▶ **What is being asked**
Could you print every line from the first one of the records below through the line containing "This code evaluates", with both included and nothing else?

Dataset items
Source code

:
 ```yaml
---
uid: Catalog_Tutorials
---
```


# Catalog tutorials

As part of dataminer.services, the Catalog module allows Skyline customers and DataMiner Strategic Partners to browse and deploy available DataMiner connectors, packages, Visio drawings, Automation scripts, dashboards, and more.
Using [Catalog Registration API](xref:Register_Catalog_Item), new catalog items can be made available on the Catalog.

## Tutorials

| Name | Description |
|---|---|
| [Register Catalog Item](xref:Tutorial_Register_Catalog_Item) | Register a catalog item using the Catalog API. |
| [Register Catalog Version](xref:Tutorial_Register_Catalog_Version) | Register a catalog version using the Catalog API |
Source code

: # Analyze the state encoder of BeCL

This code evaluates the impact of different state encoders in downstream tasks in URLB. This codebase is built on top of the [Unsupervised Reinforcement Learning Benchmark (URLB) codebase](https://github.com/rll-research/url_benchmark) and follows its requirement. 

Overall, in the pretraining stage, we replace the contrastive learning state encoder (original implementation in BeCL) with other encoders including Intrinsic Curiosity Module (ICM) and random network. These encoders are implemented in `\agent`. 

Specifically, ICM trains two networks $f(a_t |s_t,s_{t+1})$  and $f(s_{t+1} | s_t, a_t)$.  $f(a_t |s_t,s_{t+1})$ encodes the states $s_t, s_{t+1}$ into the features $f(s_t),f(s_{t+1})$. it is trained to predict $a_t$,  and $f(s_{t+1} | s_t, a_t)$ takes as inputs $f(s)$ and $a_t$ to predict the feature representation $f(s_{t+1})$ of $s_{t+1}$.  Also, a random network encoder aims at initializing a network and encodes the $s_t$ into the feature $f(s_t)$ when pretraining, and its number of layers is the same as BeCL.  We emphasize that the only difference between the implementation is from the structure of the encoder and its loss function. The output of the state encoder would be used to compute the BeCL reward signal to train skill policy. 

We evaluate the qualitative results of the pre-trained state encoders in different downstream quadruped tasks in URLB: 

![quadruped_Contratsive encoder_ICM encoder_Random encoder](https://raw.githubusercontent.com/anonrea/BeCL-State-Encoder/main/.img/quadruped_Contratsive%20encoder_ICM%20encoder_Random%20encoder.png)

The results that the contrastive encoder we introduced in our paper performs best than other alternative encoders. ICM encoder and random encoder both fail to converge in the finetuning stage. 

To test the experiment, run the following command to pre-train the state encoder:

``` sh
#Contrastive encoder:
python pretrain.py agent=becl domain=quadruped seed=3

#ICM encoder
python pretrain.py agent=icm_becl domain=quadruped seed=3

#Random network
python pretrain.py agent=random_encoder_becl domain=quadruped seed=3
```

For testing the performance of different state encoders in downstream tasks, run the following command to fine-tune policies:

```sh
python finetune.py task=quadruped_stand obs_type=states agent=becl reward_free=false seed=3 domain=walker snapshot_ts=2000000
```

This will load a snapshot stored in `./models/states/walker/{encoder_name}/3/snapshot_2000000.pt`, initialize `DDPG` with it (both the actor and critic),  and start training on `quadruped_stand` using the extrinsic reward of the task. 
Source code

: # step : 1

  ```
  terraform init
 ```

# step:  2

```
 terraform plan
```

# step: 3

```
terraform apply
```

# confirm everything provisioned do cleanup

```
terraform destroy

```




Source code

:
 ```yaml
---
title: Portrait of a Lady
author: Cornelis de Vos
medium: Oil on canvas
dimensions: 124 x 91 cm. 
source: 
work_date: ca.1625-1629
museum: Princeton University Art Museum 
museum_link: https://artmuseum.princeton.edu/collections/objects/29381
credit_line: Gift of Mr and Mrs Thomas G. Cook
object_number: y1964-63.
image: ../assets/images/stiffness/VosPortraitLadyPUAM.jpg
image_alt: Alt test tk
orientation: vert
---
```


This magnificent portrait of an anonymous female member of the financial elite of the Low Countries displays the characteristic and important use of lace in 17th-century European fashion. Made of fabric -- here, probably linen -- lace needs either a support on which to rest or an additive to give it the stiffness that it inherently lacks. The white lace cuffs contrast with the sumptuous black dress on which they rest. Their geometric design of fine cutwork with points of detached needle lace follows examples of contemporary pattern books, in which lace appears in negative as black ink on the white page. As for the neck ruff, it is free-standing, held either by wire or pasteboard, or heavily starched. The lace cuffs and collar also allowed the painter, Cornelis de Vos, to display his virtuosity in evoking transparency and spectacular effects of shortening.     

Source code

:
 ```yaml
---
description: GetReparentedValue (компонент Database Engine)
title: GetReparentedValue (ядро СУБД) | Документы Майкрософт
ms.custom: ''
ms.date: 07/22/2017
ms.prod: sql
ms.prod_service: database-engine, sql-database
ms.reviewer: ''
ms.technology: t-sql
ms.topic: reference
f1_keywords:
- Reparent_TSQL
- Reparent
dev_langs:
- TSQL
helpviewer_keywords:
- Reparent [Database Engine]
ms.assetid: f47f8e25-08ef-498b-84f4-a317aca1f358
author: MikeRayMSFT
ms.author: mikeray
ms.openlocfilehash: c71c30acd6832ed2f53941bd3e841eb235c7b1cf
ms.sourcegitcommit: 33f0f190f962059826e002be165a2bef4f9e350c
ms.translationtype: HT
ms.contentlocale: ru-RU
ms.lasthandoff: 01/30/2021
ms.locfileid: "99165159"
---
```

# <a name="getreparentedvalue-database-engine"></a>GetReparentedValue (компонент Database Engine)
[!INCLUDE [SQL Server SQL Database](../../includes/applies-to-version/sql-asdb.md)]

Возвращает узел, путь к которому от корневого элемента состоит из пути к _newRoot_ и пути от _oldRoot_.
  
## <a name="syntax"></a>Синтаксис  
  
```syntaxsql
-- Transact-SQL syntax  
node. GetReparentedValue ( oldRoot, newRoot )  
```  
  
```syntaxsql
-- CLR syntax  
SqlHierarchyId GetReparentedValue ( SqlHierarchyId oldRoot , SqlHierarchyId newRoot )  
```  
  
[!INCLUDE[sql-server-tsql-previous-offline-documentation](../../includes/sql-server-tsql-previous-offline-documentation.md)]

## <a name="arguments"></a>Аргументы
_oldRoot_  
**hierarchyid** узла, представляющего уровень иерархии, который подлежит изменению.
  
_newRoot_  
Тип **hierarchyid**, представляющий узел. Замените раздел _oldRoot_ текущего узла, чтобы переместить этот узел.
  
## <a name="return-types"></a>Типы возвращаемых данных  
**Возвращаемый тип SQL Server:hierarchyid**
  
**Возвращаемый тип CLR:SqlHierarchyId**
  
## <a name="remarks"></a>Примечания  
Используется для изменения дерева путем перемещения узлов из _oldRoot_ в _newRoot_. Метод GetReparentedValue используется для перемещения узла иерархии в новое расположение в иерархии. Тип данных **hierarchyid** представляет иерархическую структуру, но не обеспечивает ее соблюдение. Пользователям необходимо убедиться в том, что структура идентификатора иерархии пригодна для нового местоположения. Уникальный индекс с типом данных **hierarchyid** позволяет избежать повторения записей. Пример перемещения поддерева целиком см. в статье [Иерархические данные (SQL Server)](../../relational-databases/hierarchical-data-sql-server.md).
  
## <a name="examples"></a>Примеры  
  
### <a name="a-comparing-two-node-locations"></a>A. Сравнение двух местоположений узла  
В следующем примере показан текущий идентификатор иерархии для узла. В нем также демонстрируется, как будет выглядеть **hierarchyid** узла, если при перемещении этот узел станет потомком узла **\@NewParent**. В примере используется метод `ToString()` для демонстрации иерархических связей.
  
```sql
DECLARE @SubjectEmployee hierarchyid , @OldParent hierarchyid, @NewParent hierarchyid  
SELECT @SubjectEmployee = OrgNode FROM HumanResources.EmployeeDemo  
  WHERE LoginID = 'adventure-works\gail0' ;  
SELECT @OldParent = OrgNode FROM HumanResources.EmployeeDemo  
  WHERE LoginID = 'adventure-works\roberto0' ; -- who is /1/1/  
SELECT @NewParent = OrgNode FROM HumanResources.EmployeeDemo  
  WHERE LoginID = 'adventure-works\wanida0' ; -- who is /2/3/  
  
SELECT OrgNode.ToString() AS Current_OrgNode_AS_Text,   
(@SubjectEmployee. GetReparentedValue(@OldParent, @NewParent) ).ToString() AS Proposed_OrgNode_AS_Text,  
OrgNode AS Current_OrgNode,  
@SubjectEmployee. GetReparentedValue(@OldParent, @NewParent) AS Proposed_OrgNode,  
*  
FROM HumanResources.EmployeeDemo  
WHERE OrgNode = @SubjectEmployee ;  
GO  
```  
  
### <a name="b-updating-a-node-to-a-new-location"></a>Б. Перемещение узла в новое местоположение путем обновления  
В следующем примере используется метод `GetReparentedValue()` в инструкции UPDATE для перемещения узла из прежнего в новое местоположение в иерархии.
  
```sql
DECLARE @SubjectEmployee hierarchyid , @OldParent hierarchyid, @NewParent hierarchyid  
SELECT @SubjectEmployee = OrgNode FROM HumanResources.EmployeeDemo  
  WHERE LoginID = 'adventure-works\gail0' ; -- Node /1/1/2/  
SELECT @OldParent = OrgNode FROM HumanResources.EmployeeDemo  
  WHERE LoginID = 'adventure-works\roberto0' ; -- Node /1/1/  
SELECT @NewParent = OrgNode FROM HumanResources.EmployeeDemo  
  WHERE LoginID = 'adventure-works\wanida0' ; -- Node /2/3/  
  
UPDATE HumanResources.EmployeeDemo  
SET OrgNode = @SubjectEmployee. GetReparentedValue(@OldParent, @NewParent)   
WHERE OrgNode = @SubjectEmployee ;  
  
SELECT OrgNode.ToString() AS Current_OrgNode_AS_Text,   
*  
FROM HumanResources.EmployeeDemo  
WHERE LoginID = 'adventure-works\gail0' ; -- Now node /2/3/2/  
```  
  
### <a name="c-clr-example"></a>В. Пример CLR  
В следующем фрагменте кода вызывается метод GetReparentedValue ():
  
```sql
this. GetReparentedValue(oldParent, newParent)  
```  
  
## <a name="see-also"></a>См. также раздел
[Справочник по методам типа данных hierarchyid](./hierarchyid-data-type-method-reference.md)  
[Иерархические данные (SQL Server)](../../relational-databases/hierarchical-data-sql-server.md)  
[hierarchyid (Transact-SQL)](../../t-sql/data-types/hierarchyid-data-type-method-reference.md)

▶ **Exercise response**
Source code

:
 ```yaml
---
uid: Catalog_Tutorials
---
```


# Catalog tutorials

As part of dataminer.services, the Catalog module allows Skyline customers and DataMiner Strategic Partners to browse and deploy available DataMiner connectors, packages, Visio drawings, Automation scripts, dashboards, and more.
Using [Catalog Registration API](xref:Register_Catalog_Item), new catalog items can be made available on the Catalog.

## Tutorials

| Name | Description |
|---|---|
| [Register Catalog Item](xref:Tutorial_Register_Catalog_Item) | Register a catalog item using the Catalog API. |
| [Register Catalog Version](xref:Tutorial_Register_Catalog_Version) | Register a catalog version using the Catalog API |
Source code

: # Analyze the state encoder of BeCL

This code evaluates the impact of different state encoders in downstream tasks in URLB. This codebase is built on top of the [Unsupervised Reinforcement Learning Benchmark (URLB) codebase](https://github.com/rll-research/url_benchmark) and follows its requirement. 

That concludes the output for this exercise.